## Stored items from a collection

....

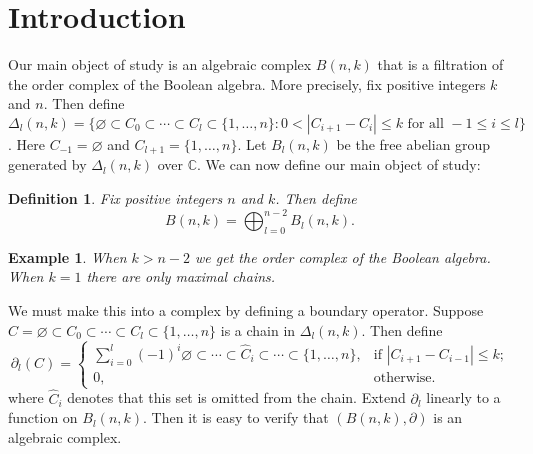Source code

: \documentclass{amsart}
\newtheorem{definition}[theorem]{Definition}
\newtheorem{example}[theorem]{Example}
\newcommand{\C}{\mathbb{C}}
\newcommand{\full}{\{1, \ldots, n\}}
\begin{document}
\section{Introduction}\label{S:intro}

  Our main object of study is an algebraic complex $B(n, k)$ that is a filtration of the order complex of the 
Boolean algebra. More precisely, fix positive integers $k$ and $n$. Then define 
  $\Delta_l(n, k) = \{\varnothing \subset C_0 \subset \cdots \subset C_l \subset \{1, \ldots, n\}
  \colon 0 < |C_{i+1} - C_i| \le k 
  \mbox{ for all } -1 \le i \le l \}$. Here $C_{-1} = \varnothing$ and $C_{l+1} = \full$. Let $B_l(n, k)$ be the free abelian group generated by $\Delta_l(n, k)$ over $\C$.
We can now define our main object of study: 
\begin{definition}\label{:B(n,k)} Fix positive integers $n$ and $k$. Then define
  \begin{equation}
    B(n, k) = \bigoplus_{l=0}^{n-2} B_l(n, k).
  \end{equation}
\end{definition}
\begin{example} When $k > n-2$ we get the order complex of the Boolean algebra. When $k=1$ there are only maximal chains.
\end{example}
We must make this into a complex by defining a boundary operator. Suppose $C = \varnothing \subset C_0 \subset  \cdots
\subset C_l \subset \{1, \ldots, n\}$ is a chain in $\Delta_l(n, k)$.
Then define
\begin{equation}\label{E:delta}
  \partial_l(C) = 
  \begin{cases}
     \sum_{i=0}^l (-1)^i \varnothing \subset \cdots \subset {\hat C_i} \subset \cdots  \subset \full, 
	 &\text{if $|C_{i+1} - C_{i-1}| \le k$;}\\
     0, &\text{otherwise.}
  \end{cases}
\end{equation} where ${\hat C_i}$ denotes that this set is omitted from the chain. 
Extend $\partial_l$ linearly to a function on $B_l(n, k)$. Then it is easy to verify that $(B(n, k), \partial)$
is an algebraic complex.  
\end{document}
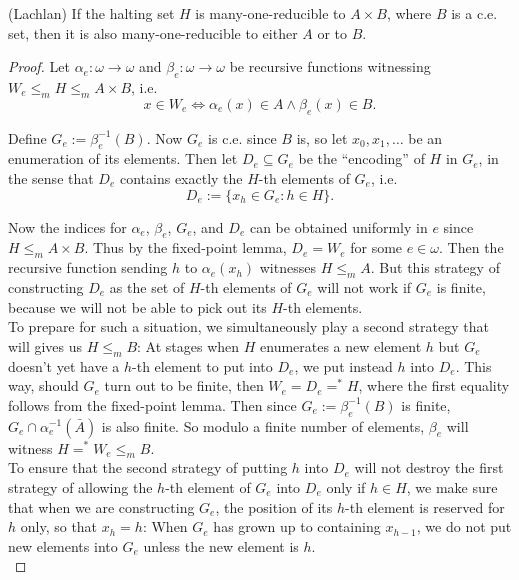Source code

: \begin{theorem}
  (Lachlan) If the halting set $H$ is many-one-reducible to $A\times B$,
  where $B$ is a c.e. set, then it is also many-one-reducible to either $A$
  or to $B$.
\end{theorem}
\begin{proof}
  Let $\alpha_e:\omega \rightarrow\omega$ and $\beta_e:\omega
  \rightarrow\omega$ be recursive functions witnessing $W_e\leq_m H\leq_m
  A\times B$, i.e.
  \[x\in W_e \Leftrightarrow \alpha_e(x)\in A \wedge \beta_e(x)\in B.\]

  Define $G_e:=\beta_e^{-1}(B)$. Now $G_e$ is c.e. since $B$ is, so let
  $x_0,x_1,\ldots$ be an enumeration of its elements. Then let
  $D_e\subseteq G_e$ be the ``encoding'' of $H$ in $G_e$, in the sense that
  $D_e$ contains exactly the $H$-th elements of $G_e$, i.e.
  \[D_e :=\{x_h\in G_e: h\in H\}.\]

  Now the indices for $\alpha_e$, $\beta_e$, $G_e$, and $D_e$ can be
  obtained uniformly in $e$ since $H\leq_m A\times B$. Thus by the
  fixed-point lemma, $D_e=W_e$ for some $e\in\omega$. Then the recursive
  function sending $h$ to $\alpha_e(x_h)$ witnesses $H\leq_m A$. But this
  strategy of constructing $D_e$ as the set of $H$-th elements of $G_e$
  will not work if $G_e$ is finite, because we will not be able to pick out
  its $H$-th elements.\\

  To prepare for such a situation, we simultaneously play a second strategy
  that will gives us $H\leq_m B$: At stages when $H$ enumerates a new
  element $h$ but $G_e$ doesn't yet have a $h$-th element to put into
  $D_e$, we put instead $h$ into $D_e$. This way, should $G_e$ turn out to
  be finite, then $W_e=D_e=^*H$, where the first equality follows from the
  fixed-point lemma. Then since $G_e:=\beta_e^{-1}(B)$ is finite,
  $G_e\cap \alpha_e^{-1}(\bar{A})$ is also finite. So modulo a finite
  number of elements, $\beta_e$ will witness $H=^*W_e\leq_m B$.\\

  To ensure that the second strategy of putting $h$ into $D_e$ will not
  destroy the first strategy of allowing the $h$-th element of $G_e$ into
  $D_e$ only if $h\in H$, we make sure that when we are constructing $G_e$,
  the position of its $h$-th element is reserved for $h$ only, so that
  $x_h=h$: When $G_e$ has grown up to containing $x_{h-1}$, we do not put
  new elements into $G_e$ unless the new element is $h$.\\


\end{proof}
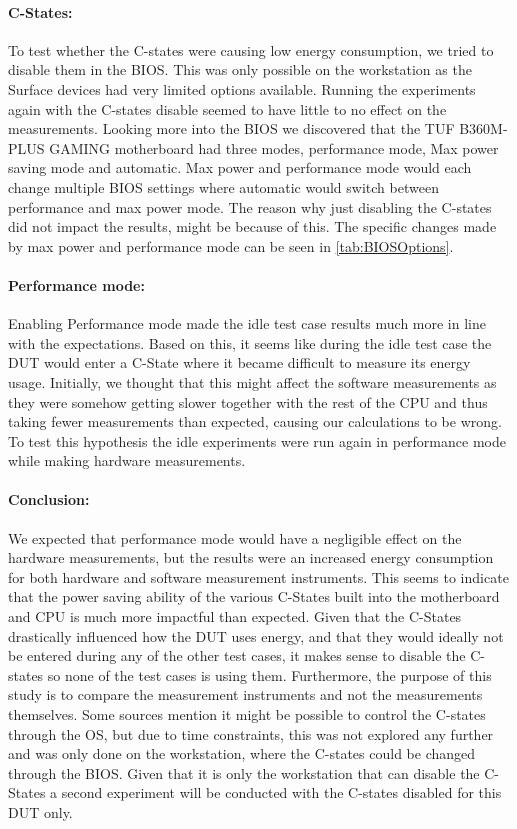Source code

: \paragraph{C-States:} To test whether the C-states were causing low energy consumption, we tried to disable them in the BIOS. This was only possible on the workstation as the Surface devices had very limited options available. Running the experiments again with the C-states disable seemed to have little to no effect on the measurements. Looking more into the BIOS we discovered that the TUF B360M-PLUS GAMING motherboard had three modes, performance mode, Max power saving mode and automatic. Max power and performance mode would each change multiple BIOS settings where automatic would switch between performance and max power mode. The reason why just disabling the C-states did not impact the results, might be because of this. The specific changes made by max power and performance mode can be seen in \cref{tab:BIOSOptions}.



\paragraph{Performance mode:} Enabling Performance mode made the idle test case results much more in line with the expectations. Based on this, it seems like during the idle test case the DUT would enter a C-State where it became difficult to measure its energy usage. Initially, we thought that this might affect the software measurements as they were somehow getting slower together with the rest of the CPU and thus taking fewer measurements than expected, causing our calculations to be wrong. To test this hypothesis the idle experiments were run again in performance mode while making hardware measurements. 

\paragraph{Conclusion:} We expected that performance mode would have a negligible effect on the hardware measurements, but the results were an increased energy consumption for both hardware and software measurement instruments. This seems to indicate that the power saving ability of the various C-States built into the motherboard and CPU is much more impactful than expected. Given that the C-States drastically influenced how the DUT uses energy, and that they would ideally not be entered during any of the other test cases, it makes sense to disable the C-states so none of the test cases is using them. Furthermore, the purpose of this study is to compare the measurement instruments and not the measurements themselves. Some sources mention it might be possible to control the C-states through the OS\cite{CMete,CLinux}, but due to time constraints, this was not explored any further and was only done on the workstation, where the C-states could be changed through the BIOS. Given that it is only the workstation that can disable the C-States a second experiment will be conducted with the C-states disabled for this DUT only.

....

## AIM OF THE TASK
Looking at the entries above, work out how many lines include the word "finite" and reply with that number alone.

## TASK ANSWER
4